The challenge of moving from a non-growing economy to a high-flying one is then in getting rid of the old ways of doing things—in agriculture, manufacturing, transport, and construction—and transitioning to a technology-based economy. There is no other route to high growth achieved by Korea and Malaysia, for example; indeed, all successful economies have switched to higher levels of technology use by scaling down the use of old ones.
Such change can happen only if we can encourage adoption of new technology and its wide dispersion.
How can this be possible? This is where the creation of right type of environment for growth comes into play. This is done through institutions and systemic change of policies that provide security and safety of persons as well as of incomes and personal wealth. Use of discretionary powers is diminished and is replaced by rule of law, property rights, and a guarantee of personal freedom to pursue self-interest.
Looking at our own situation, we can say that we, indeed, have got institutions to help us achieve sustained growth but this hasn’t materialized. Why so? The main problem is that none of our institutions work.
Our politics is in a disarray; justice system doesn’t deliver justice; security personnel do not provide security; government officials do not work; educators do not educate; and health care workers neglect their patients. Our institutions are simply irresponsible—services they provide aren’t worth the money society spends on them.

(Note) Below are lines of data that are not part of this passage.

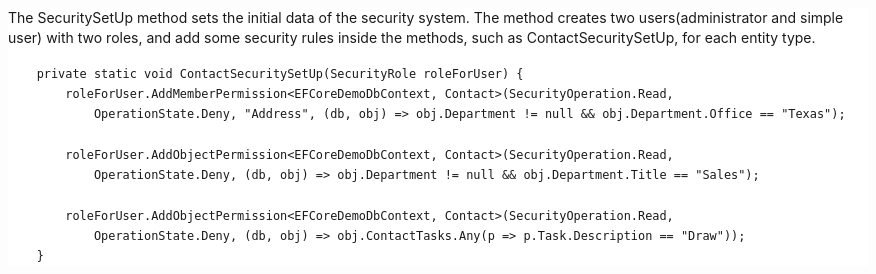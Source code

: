 The SecuritySetUp method sets the initial data of the security system. The method creates two users(administrator and simple user) with two roles, and add some security rules inside the methods, such as ContactSecuritySetUp, for each entity type.

        private static void ContactSecuritySetUp(SecurityRole roleForUser) {
            roleForUser.AddMemberPermission<EFCoreDemoDbContext, Contact>(SecurityOperation.Read, 
                OperationState.Deny, "Address", (db, obj) => obj.Department != null && obj.Department.Office == "Texas");

            roleForUser.AddObjectPermission<EFCoreDemoDbContext, Contact>(SecurityOperation.Read, 
                OperationState.Deny, (db, obj) => obj.Department != null && obj.Department.Title == "Sales");

            roleForUser.AddObjectPermission<EFCoreDemoDbContext, Contact>(SecurityOperation.Read, 
                OperationState.Deny, (db, obj) => obj.ContactTasks.Any(p => p.Task.Description == "Draw"));
        }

Also, look at our semi-public institutions responsible for critical social services—electricity, water supply, waste disposal, fuel distribution and road maintenance. Their high cost, poor quality and unreliability of services are inimical to the idea of a profitable business and attracting foreign investments, critical elements in the promotion of sustained growth.
The challenge then is not to establish more institutions and introduce more laws but make the ones we have work.
Differences in the efficiency of public institutions and in the quality of law and order lie at the core of economic differences among nations. And, therefore, two radically different societies can exist on the same planet—Nepal and Singapore. Differences in the economic fortunes of the two nations have nothing to do with genetics and endowments; it is all down to the differences in the quality of their institutions.